The 2017 Liberian by-election was held on February 28 in Lofa-1. The by-election was caused by the death of Representative Eugene F. Kparkar. The election was considered a major loss for Kparkar's party, the Liberty Party. The seat was won by Francis Nyumalin on the Union of Liberian Democrats ticket.

==Background==
Eugene F. Kparkar died on November 10, 2016. He represented Lofa County's 1st House district and was a member of the Liberty Party (LP). The House of Representatives notified the National Elections Commission (NEC) of the resultant vacancy on December 7.

The by-election was scheduled for February 28, 2017. On January 23, 2017, the NEC released the official list of the nine candidates qualified for the election. The list was as follows: Jeremiah Saah Borlay of the Movement for Democracy and Reconstruction (MDR), James T. O. Peter of the Alternative National Congress (ANC), William Tamba Kamba Sr. of the Movement for Economic Empowerment (MOVEE), William Saah Kettor of the ruling Unity Party, Joseph Tamba Machulay Sr. of the Liberia Transformation Party (LTP), Francis Sakila Nyumahn Sr. of the Union of Liberian Democrats (ULD), William Saa Tamba of the LP, Tamba Damacious Saysay of the All Liberian Party (ALP), and independent candidate Elizabeth Tamba. The campaign officially began on January 23 and lasted until February 26.

Ballots for the election arrived in Liberia on February 16.

==Aftermath==
The by-election was held on February 28. The NEC reported the election was peaceful. The NEC declared the final results of the election on March 2. Francis Nyumahn of the ULD won 3,149 votes, 32.03% of the total valid votes. In second place was MOVEE candidate William Kamba with 2,996 votes, 30.5% of the total valid votes. There were 9,832 valid votes cast in the election, along with 771 invalid votes. Kamba complained to the NEC, alleging the number of invalid votes was strange. The NEC dismissed Kamba's complaints due to lack of evidence. Nyumahn was certificated by the NEC on March 22.

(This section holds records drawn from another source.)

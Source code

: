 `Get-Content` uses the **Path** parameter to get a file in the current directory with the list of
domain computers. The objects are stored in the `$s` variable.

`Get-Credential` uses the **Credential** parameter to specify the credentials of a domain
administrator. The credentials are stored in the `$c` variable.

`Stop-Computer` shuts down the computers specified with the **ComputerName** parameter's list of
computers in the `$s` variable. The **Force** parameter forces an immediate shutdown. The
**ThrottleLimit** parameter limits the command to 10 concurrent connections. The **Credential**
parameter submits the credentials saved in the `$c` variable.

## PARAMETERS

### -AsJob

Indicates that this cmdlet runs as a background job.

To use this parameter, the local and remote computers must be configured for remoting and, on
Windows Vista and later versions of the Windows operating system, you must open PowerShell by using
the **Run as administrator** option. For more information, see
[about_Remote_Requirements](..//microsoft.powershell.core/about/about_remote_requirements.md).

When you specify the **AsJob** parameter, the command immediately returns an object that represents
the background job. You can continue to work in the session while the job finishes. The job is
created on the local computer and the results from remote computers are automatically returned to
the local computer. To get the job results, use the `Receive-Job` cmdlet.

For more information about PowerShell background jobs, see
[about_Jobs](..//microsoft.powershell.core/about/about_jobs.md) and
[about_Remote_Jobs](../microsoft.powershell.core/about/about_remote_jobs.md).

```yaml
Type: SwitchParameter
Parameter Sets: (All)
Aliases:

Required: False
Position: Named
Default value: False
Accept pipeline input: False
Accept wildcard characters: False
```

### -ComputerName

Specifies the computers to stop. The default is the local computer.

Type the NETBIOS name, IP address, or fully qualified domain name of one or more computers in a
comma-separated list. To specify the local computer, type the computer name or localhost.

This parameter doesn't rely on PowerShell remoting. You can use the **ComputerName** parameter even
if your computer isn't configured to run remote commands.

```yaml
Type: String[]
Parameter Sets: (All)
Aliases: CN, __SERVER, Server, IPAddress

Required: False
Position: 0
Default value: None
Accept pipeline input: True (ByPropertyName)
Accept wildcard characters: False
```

The by-election was a major loss for the LP, despite having won the seat in two previous elections. Their candidate won only 410 votes, 4.2% of the valid votes, coming in at seventh place. FrontPage Africa reported that some members of the LP criticized Senator Steve Zargo, blaming him for the party's loss. Zargo was a key member of the party and a native of the district. Zargo blamed the loss on the inherently spontaneous nature of by-elections as well "culture and traditional factors".